I live in Lower Saxony 😉 
Just a few miles away is the former Iron Curtain, and the Harz Mountains are nearby as well.


----------



## Dodoman (Jul 31, 2021)

robin416 said:


> OK, asked what state are we from. Didn't ask what state do we live in. Dawg got this started.
> 
> Mi, KY, MO, Mi, TX, MI, WA, Mi, Va, GA, AL, FL, MA, TN, AL, TN, AL.


Smarty


----------



## robin416 (Sep 8, 2013)

Dodoman said:


> Smarty


You asked. I decided to take you literally.


----------



## robin416 (Sep 8, 2013)

Chickens2022 said:


> I live in Lower Saxony 😉
> Just a few miles away is the former Iron Curtain, and the Harz Mountains are nearby as well.

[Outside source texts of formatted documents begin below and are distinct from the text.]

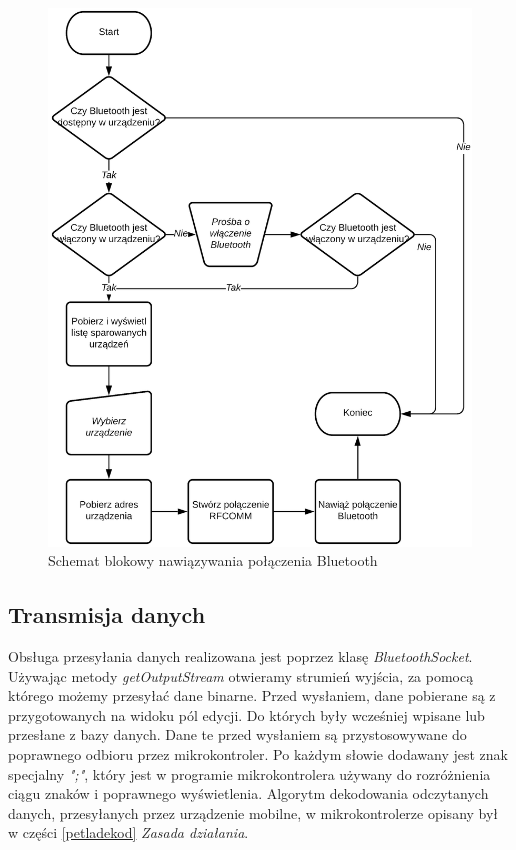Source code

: \documentclass[a4paper,12pt, twoside]{article}
\begin{document}
    	\begin{figure}[H]
    	        \centering
    	        \vspace{.5cm}
    			\includegraphics[width=12cm]{images/rys_12bluetoothconnection.png}
    			\vspace{.5cm}
    			\caption{Schemat blokowy nawiązywania połączenia Bluetooth}
                \label{fig:btconnect}
    	\end{figure}
    	
    	\vspace{.5cm}
    	\subsection{Transmisja danych}
    	Obsługa przesyłania danych realizowana jest poprzez klasę \textit{BluetoothSocket}. Używając metody \textit{getOutputStream}\cite{outputstream} otwieramy strumień wyjścia, za pomocą którego możemy przesyłać dane binarne. Przed wysłaniem, dane pobierane są z przygotowanych na widoku pól edycji. Do których były wcześniej wpisane lub przesłane z bazy danych. Dane te przed wysłaniem są przystosowywane do poprawnego odbioru przez mikrokontroler. Po każdym słowie dodawany jest znak specjalny \textit{";"}, który jest w programie mikrokontrolera używany do rozróżnienia ciągu znaków i poprawnego wyświetlenia. Algorytm dekodowania odczytanych danych, przesyłanych przez urządzenie mobilne, w mikrokontrolerze opisany był w części \ref{petladekod} \textit{Zasada działania}.
    	
\end{document}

Why did I think that was in GB? I've really forgotten a lot of my geography and I was pretty good with it. A long time ago. Really long time ago.


----------



## danathome (Sep 14, 2020)

Middle Tennessee.


----------



## Poultry Judge (Jul 15, 2020)

Northeast Ohio


----------



## lovely_chooks (Mar 19, 2021)

Dodoman said:


> I live in Southern California


I don’t live in a state


----------



## robin416 (Sep 8, 2013)

LOL, you got him. You could say what province.


----------



## lovely_chooks (Mar 19, 2021)

robin416 said:


> LOL, you got him. You could say what province.


Lol


----------



## dawg53 (Aug 25, 2015)

lovely_chooks said:


> I don’t live in a state


Yes you do...you live in a state of Confusion.


----------



## lovely_chooks (Mar 19, 2021)

dawg53 said:


> Yes you do...you live in a state of Confusion.


HAHA


----------



## Overmountain1 (Jun 5, 2020)

dawg53 said:


> Yes you do...you live in a state of Confusion.


 nice……


----------



## Chickens2022 (Aug 1, 2021)

robin416 said:


> Why did I think that was in GB?


Maybe because of the "Anglo-Saxons"? At least in Germany, the English people are sometimes called "Anglo-Saxons" ("Angelsachsen") named after two tribes who migrated there sometime in the 5th century. And figuratively the whole English speaking world ist called "anglo-saxon cutural/ language space" (that means you guys as well 😉). So Lower Saxony or rather the Saxons are part of what was to become England.
I don't know wether this expression is used in the... anglo-saxon cultural space itself as well 😉 But maybe that's why you mixed it up.
Also, please excuse my long, unneccessarily detailed answer 😅 History is an interest of mine...


----------



## Chickens2022 (Aug 1, 2021)

* technical mistake *


----------



## robin416 (Sep 8, 2013)

Chickens2022 said:


> Maybe because of the "Anglo-Saxons"? At least in Germany, the English people are sometimes called "Anglo-Saxons" ("Angelsachsen") named after two tribes who migrated there sometime in the 5th century. And figuratively the whole English speaking world ist called "anglo-saxon cutural/ language space" (that means you guys as well 😉). So Lower Saxony or rather the Saxons are part of what was to become England.
> I don't know wether this expression is used in the... anglo-saxon cultural space itself as well 😉 But maybe that's why you mixed it up.
> Also, please excuse my long, unneccessarily detailed answer 😅 History is an interest of mine...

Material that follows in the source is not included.